* [About this exercise] Below are the records. Gather each line that holds "equations".

━━━ Data section

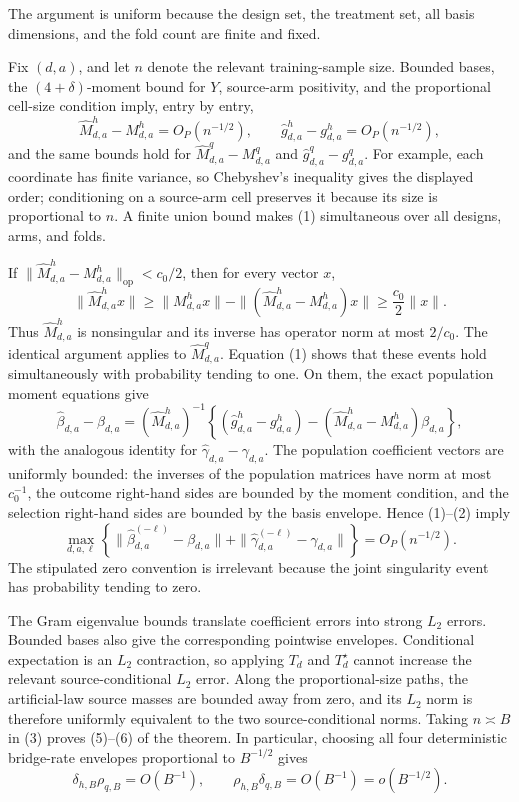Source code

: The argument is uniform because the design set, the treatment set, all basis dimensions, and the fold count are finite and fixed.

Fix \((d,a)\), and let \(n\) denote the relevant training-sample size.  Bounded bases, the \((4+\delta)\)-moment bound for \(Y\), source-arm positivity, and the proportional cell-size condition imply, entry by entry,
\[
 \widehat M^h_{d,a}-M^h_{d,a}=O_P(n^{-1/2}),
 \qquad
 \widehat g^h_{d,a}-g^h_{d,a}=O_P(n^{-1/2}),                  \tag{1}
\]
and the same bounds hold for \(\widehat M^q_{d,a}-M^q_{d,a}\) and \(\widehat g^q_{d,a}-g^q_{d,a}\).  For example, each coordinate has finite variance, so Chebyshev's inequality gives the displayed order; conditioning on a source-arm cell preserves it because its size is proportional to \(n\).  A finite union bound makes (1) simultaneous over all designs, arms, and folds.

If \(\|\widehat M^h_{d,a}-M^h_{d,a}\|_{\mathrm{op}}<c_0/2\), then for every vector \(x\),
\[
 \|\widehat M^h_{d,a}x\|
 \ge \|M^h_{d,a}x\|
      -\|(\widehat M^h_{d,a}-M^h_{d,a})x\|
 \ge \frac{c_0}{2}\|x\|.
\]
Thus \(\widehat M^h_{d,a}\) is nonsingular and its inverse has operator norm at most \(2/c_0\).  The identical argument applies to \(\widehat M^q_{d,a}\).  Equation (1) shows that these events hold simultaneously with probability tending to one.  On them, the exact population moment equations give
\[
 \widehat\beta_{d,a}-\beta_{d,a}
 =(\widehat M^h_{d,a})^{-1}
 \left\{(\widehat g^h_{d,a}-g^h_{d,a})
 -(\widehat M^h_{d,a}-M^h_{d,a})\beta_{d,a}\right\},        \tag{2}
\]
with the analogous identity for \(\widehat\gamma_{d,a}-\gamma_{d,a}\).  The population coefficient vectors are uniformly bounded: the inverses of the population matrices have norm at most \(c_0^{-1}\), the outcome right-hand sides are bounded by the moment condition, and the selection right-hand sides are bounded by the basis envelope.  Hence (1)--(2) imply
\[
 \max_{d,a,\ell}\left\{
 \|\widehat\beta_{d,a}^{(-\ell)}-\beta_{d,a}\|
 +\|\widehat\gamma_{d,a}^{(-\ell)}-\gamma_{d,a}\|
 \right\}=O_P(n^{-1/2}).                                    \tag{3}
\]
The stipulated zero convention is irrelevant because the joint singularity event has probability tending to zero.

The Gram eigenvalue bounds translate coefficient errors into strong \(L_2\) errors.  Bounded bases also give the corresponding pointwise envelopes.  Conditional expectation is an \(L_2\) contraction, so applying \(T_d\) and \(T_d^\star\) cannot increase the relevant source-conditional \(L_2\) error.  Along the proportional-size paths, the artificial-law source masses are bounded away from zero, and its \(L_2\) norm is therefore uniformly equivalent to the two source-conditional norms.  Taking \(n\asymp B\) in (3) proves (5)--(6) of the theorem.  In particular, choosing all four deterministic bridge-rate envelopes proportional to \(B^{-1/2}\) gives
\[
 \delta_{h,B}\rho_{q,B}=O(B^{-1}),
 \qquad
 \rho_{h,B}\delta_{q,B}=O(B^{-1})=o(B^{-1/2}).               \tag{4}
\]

━━━━━━
━━━ Data section

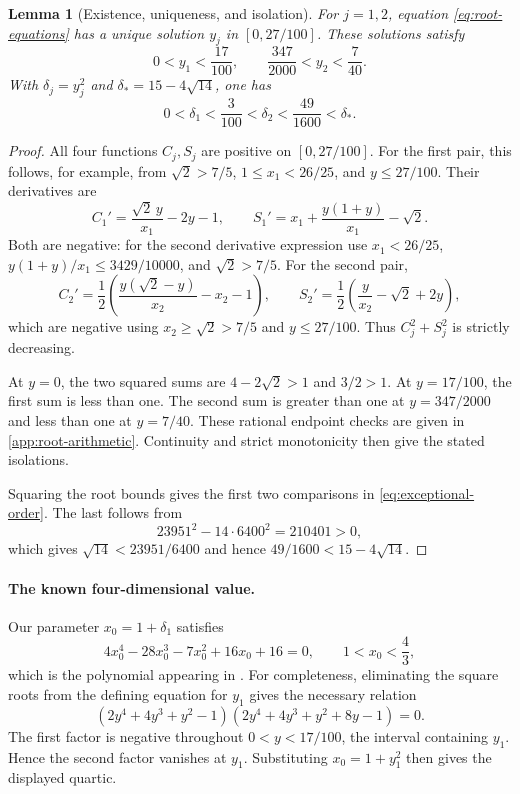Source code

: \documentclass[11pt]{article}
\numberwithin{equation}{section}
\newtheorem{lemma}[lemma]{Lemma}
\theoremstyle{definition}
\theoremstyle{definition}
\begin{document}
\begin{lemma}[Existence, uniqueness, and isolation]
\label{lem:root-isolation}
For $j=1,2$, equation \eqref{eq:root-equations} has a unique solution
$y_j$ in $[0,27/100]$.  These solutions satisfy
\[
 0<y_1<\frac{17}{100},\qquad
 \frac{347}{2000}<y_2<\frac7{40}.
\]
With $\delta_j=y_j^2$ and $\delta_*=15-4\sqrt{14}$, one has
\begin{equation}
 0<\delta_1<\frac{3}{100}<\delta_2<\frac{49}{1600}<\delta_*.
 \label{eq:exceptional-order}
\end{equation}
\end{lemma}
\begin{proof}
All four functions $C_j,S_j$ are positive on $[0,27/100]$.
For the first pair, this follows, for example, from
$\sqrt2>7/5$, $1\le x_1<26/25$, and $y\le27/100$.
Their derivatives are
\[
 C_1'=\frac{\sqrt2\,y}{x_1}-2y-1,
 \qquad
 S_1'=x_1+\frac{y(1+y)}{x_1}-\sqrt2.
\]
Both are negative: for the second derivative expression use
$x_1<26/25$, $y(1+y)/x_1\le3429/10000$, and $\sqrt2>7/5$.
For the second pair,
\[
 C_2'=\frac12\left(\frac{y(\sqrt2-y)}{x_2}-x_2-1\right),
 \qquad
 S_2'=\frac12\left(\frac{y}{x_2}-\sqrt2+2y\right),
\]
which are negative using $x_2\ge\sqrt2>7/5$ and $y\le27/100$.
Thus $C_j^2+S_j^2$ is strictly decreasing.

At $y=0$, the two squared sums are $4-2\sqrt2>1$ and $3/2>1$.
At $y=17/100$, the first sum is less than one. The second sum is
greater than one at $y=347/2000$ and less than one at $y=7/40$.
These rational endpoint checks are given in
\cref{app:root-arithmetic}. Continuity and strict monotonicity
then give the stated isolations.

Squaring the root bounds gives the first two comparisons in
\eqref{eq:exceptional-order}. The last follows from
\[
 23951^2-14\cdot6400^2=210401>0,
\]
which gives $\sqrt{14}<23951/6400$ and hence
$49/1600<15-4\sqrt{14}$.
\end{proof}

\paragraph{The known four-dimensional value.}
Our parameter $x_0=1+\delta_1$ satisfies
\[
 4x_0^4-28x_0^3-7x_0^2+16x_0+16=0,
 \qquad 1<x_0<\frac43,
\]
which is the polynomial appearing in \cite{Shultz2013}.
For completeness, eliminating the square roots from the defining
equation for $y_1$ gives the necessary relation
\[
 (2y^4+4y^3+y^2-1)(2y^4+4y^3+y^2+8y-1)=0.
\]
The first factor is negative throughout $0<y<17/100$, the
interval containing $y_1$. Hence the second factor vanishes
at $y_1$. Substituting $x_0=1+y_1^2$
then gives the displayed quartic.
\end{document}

━━━━━━
━━━ Data section

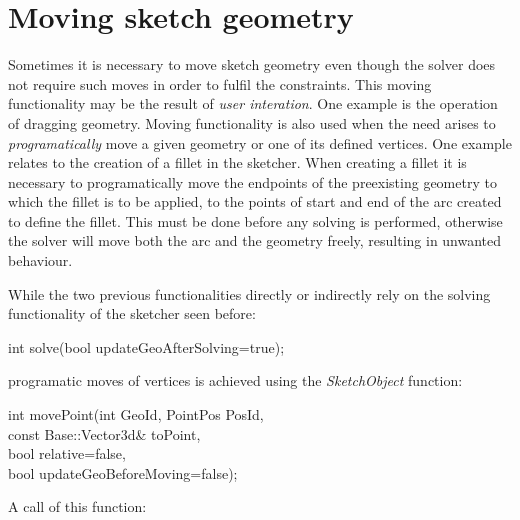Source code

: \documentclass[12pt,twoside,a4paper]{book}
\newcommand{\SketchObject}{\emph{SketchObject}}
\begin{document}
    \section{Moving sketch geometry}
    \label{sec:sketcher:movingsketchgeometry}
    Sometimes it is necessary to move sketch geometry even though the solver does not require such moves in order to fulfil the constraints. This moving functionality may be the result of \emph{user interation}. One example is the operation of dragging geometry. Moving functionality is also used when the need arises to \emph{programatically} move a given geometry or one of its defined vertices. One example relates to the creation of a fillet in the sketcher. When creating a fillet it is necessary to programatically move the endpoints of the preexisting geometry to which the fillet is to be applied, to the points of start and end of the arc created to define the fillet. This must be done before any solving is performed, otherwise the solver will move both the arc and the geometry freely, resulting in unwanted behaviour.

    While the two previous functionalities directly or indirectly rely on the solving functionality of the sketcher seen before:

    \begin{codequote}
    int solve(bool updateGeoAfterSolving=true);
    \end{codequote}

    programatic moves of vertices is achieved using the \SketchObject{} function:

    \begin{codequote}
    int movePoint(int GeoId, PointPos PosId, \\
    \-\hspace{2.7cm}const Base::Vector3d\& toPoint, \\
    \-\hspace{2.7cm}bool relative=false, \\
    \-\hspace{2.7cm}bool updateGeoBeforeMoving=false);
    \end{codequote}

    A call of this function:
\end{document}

━━━━━━

* [Result of the task]
Thus \(\widehat M^h_{d,a}\) is nonsingular and its inverse has operator norm at most \(2/c_0\).  The identical argument applies to \(\widehat M^q_{d,a}\).  Equation (1) shows that these events hold simultaneously with probability tending to one.  On them, the exact population moment equations give
For $j=1,2$, equation \eqref{eq:root-equations} has a unique solution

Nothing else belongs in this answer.